What We Are Looking For

• Technical Expertise
  • Strong hands‑on experience across SIEM, SOAR, EDR and NDR technologies – covering the Microsoft suite.
  • Zero Trust experience, ideally with zScaler.
  • Proficiency in detection engineering, alert tuning, log analysis and data correlation.
  • Solid understanding of MITRE ATT&CK, cyber kill chain and threat actor TTPs.
  • Experience conducting or leading incident response and digital forensics investigations.
  • Skilled in threat hunting techniques, anomaly detection and behavioural analytics.
  • Strong knowledge of vulnerability management processes and tooling.
  • Understanding of enterprise networks, cloud environments, endpoints and identity systems.
• Leadership & Interpersonal Skills
  • Experience guiding virtual or multidisciplinary security teams.
  • Strong communicator, comfortable engaging senior stakeholders across technical and non‑technical functions.
  • Able to influence decision‑making, challenge assumptions and advocate for necessary security improvements.
  • Skilled at maintaining calm, clarity and leadership during high‑pressure security incidents.
  • Capable of building trust, fostering collaboration and promoting continuous improvement.
• Business & Strategic Acumen
  • Understanding of Ricoh’s business context, regulatory environment and operational dependencies.
  • Ability to translate technical risk into meaningful business impact.
  • Awareness of sector‑specific risks and organisational priorities.
  • Experience working in or with regulated enterprise environments.

Qualifications & Experience

• Bachelor’s degree in Cybersecurity, Computer Science, IT or related field.
• Relevant certifications such as GCIH, GCIA, GMON or CISP.
• Extensive proven experience in defensive cyber security roles.
• Proven experience in a leadership or senior operational position.
• Hands‑on experience leading major incident investigations in enterprise environments.
• Exposure to red/purple team exercises, detection tuning and threat‑driven defence.

In Return For Your Commitment, You Can Expect

• A competitive salary package.
• Industry leading benefits.
• Ricoh is an exceptional place to work. A place where there is strong emphasis on career development for the right individuals. This is a role where you can excel within a fast-paced environment and succeed within a thriving organisation.
• This is an excellent opportunity to join a global company where you can truly capitalise and build on your own experience.
• At Ricoh, we embrace and respect the collective and unique talents, experience, and perspectives of all people. Together we inspire remarkable innovation. That’s how we live the Ricoh Way.

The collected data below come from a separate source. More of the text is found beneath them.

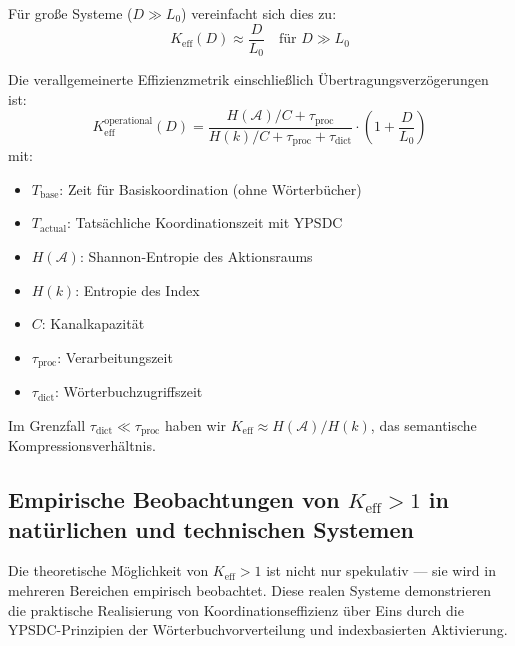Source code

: \documentclass[11pt,a4paper]{article}
\begin{document}
	Für große Systeme ($D \gg L_0$) vereinfacht sich dies zu:
	\begin{equation}
		K_{\mathrm{eff}}(D) \approx \frac{D}{L_0} \quad \text{für } D \gg L_0
	\end{equation}
	
	Die verallgemeinerte Effizienzmetrik einschließlich Übertragungsverzögerungen ist:
	\begin{equation}
		K_{\mathrm{eff}}^{\text{operational}}(D) = \frac{H(\mathcal{A})/C + \tau_{\text{proc}}}{H(k)/C + \tau_{\text{proc}} + \tau_{\text{dict}}} \cdot \left(1 + \frac{D}{L_0}\right)
	\end{equation}
	mit:
	\begin{itemize}
		\item $T_{\text{base}}$: Zeit für Basiskoordination (ohne Wörterbücher)
		\item $T_{\text{actual}}$: Tatsächliche Koordinationszeit mit YPSDC
		\item $H(\mathcal{A})$: Shannon-Entropie des Aktionsraums
		\item $H(k)$: Entropie des Index
		\item $C$: Kanalkapazität
		\item $\tau_{\text{proc}}$: Verarbeitungszeit
		\item $\tau_{\text{dict}}$: Wörterbuchzugriffszeit
	\end{itemize}
	
	Im Grenzfall $\tau_{\text{dict}} \ll \tau_{\text{proc}}$ haben wir $K_{\mathrm{eff}} \approx H(\mathcal{A})/H(k)$, das semantische Kompressionsverhältnis.
	
	\subsection{Empirische Beobachtungen von $K_{\mathrm{eff}} > 1$ in natürlichen und technischen Systemen}
	\label{sec:empirical-keff}
	
	Die theoretische Möglichkeit von $K_{\mathrm{eff}} > 1$ ist nicht nur spekulativ — sie wird in mehreren Bereichen empirisch beobachtet. Diese realen Systeme demonstrieren die praktische Realisierung von Koordinationseffizienz über Eins durch die YPSDC-Prinzipien der Wörterbuchvorverteilung und indexbasierten Aktivierung.
	
\end{document}
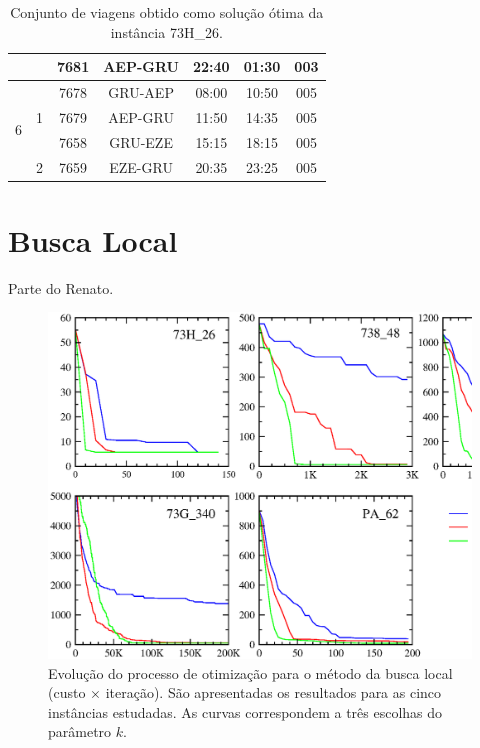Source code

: \begin{table}[!htb]
\begin{center}
\begin{tabular}{|c|c|ccccc|}
			&	&	7681 & AEP-GRU & 22:40 & 01:30 & 003 \\ \hline \hline
			\multirow{4}{*}{6} & \multirow{3}{*}{1}  
				& 7678 & GRU-AEP & 08:00 & 10:50 & 005 \\
			& & 7679 & AEP-GRU & 11:50 & 14:35 & 005 \\
			&	& 7658 & GRU-EZE & 15:15 & 18:15 & 005 \\ \cline{2-7}
                           	 & \multirow{1}{*}{2}
				& 7659 & EZE-GRU & 20:35 & 23:25 & 005 \\ \hline
		\end{tabular}
		\caption{Conjunto de viagens obtido como solução ótima da instância 73H\_26.}
		\label{tab:pairings}
	\end{center}
\end{table}

			                               
\section{Busca Local}
\label{sec:resultados_busca}

Parte do Renato.

\begin{figure}[htbp]
	\begin{center}
		\includegraphics[scale=0.5]{fig/localsearch_results.eps}
		\caption{Evolução do processo de otimização para o método da busca local (custo $\times$ 
		iteração). São apresentadas os resultados para as cinco instâncias estudadas. As curvas 
		correspondem a três escolhas do parâmetro $k$.}
		\label{fig:ls_results}
	\end{center}
\end{figure}

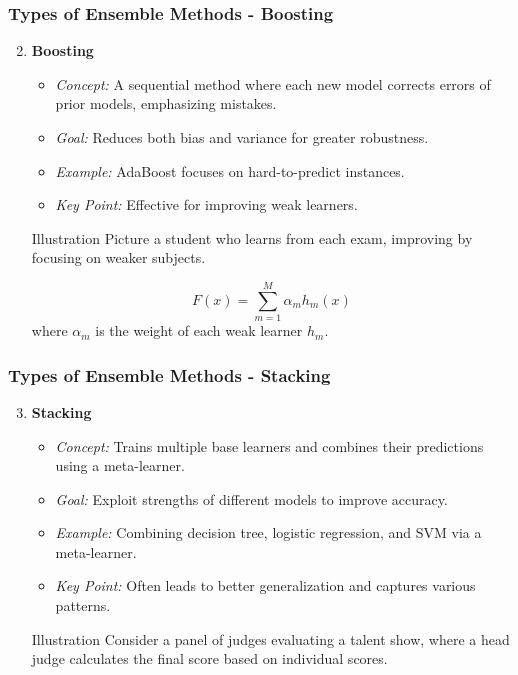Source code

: \documentclass[aspectratio=169]{beamer}
\begin{document}
\begin{frame}[fragile]
  \frametitle{Types of Ensemble Methods - Boosting}
  \begin{enumerate}
    \setcounter{enumi}{1}
    \item \textbf{Boosting}
      \begin{itemize}
        \item \textit{Concept:} A sequential method where each new model corrects errors of prior models, emphasizing mistakes.
        \item \textit{Goal:} Reduces both bias and variance for greater robustness.
        \item \textit{Example:} AdaBoost focuses on hard-to-predict instances.
        \item \textit{Key Point:} Effective for improving weak learners.
      \end{itemize}

      \begin{block}{Illustration}
        Picture a student who learns from each exam, improving by focusing on weaker subjects.
      \end{block}

      \begin{equation}
      F(x) = \sum_{m=1}^{M} \alpha_m h_m(x)
      \end{equation}
      where \( \alpha_m \) is the weight of each weak learner \( h_m \).
  \end{enumerate}
\end{frame}

\begin{frame}[fragile]
  \frametitle{Types of Ensemble Methods - Stacking}
  \begin{enumerate}
    \setcounter{enumi}{2}
    \item \textbf{Stacking}
      \begin{itemize}
        \item \textit{Concept:} Trains multiple base learners and combines their predictions using a meta-learner.
        \item \textit{Goal:} Exploit strengths of different models to improve accuracy.
        \item \textit{Example:} Combining decision tree, logistic regression, and SVM via a meta-learner.
        \item \textit{Key Point:} Often leads to better generalization and captures various patterns.
      \end{itemize}

      \begin{block}{Illustration}
        Consider a panel of judges evaluating a talent show, where a head judge calculates the final score based on individual scores.
      \end{block}
  \end{enumerate}
\end{frame}
\end{document}
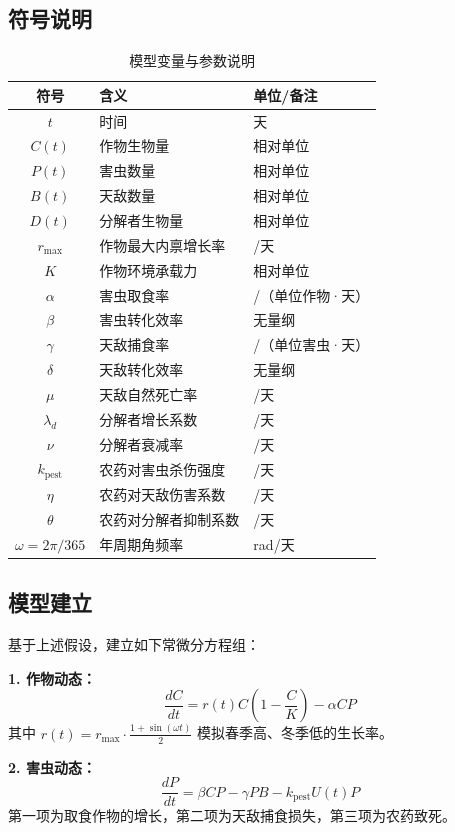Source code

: \documentclass[12pt]{article}
\begin{document}
\subsection{符号说明}
\begin{table}[H]
\centering
\caption{模型变量与参数说明}
\label{tab:symbols}
\begin{tabular}{cll}
\toprule
符号 & 含义 & 单位/备注 \\
\midrule
$t$ & 时间 & 天 \\
$C(t)$ & 作物生物量 & 相对单位 \\
$P(t)$ & 害虫数量 & 相对单位 \\
$B(t)$ & 天敌数量 & 相对单位 \\
$D(t)$ & 分解者生物量 & 相对单位 \\
$r_{\max}$ & 作物最大内禀增长率 & /天 \\
$K$ & 作物环境承载力 & 相对单位 \\
$\alpha$ & 害虫取食率 & /（单位作物·天） \\
$\beta$ & 害虫转化效率 & 无量纲 \\
$\gamma$ & 天敌捕食率 & /（单位害虫·天） \\
$\delta$ & 天敌转化效率 & 无量纲 \\
$\mu$ & 天敌自然死亡率 & /天 \\
$\lambda_d$ & 分解者增长系数 & /天 \\
$\nu$ & 分解者衰减率 & /天 \\
$k_{\text{pest}}$ & 农药对害虫杀伤强度 & /天 \\
$\eta$ & 农药对天敌伤害系数 & /天 \\
$\theta$ & 农药对分解者抑制系数 & /天 \\
$\omega = 2\pi/365$ & 年周期角频率 & rad/天 \\
\bottomrule
\end{tabular}
\end{table}

\subsection{模型建立}
基于上述假设，建立如下常微分方程组：

\textbf{1. 作物动态：}
\[
\frac{dC}{dt} = r(t) C \left(1 - \frac{C}{K}\right) - \alpha C P
\]
其中 $r(t) = r_{\max} \cdot \frac{1 + \sin(\omega t)}{2}$ 模拟春季高、冬季低的生长率。

\textbf{2. 害虫动态：}
\[
\frac{dP}{dt} = \beta C P - \gamma P B - k_{\text{pest}} U(t) P
\]
第一项为取食作物的增长，第二项为天敌捕食损失，第三项为农药致死。
\end{document}
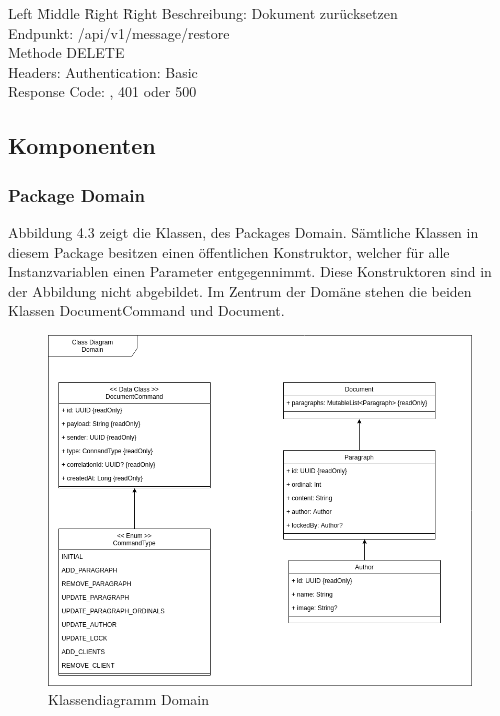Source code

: \begin{tabbing}
    Left \= Middle \= Right \= Right \kill
    Beschreibung:  \> \> \> Dokument zurücksetzen \\
    Endpunkt:  \> \> \> /api/v1/message/restore\\
    Methode \>  \> \> DELETE\\
    Headers:  \> \>   \> Authentication: Basic\\
    Response Code:  \> \>  , 401 oder 500 \\
\end{tabbing}

\clearpage

\subsection{Komponenten}\label{subsec:komponenten}

\subsubsection{Package Domain}

Abbildung 4.3 zeigt die Klassen, des Packages Domain.
Sämtliche Klassen in diesem Package besitzen einen öffentlichen Konstruktor, welcher für alle Instanzvariablen einen Parameter entgegennimmt.
Diese Konstruktoren sind in der Abbildung nicht abgebildet.
Im Zentrum der Domäne stehen die beiden Klassen DocumentCommand und Document.

\begin{figure}[h]
    \centering
    \begin{minipage}[b]{0.8\textwidth}
        \includegraphics[width=\textwidth]{images/class-be-domain.drawio}
        \caption{Klassendiagramm Domain}
    \end{minipage}
\end{figure}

Ricoh have removed the disclosure of convictions box from their application process offering equal opportunities to all. For all roles, we will judge each individual on their skills and ability before taking into account their history. However some roles are subject to sensitive and restrictive information and, if successful, you may be required to undertake pre-employment vetting checks which include but are not limited to residency check, credit reference check, financial sanctions check and a DBS Check. Further information on Employment Vetting can be accessed by contacting the Ricoh Recruitment Team.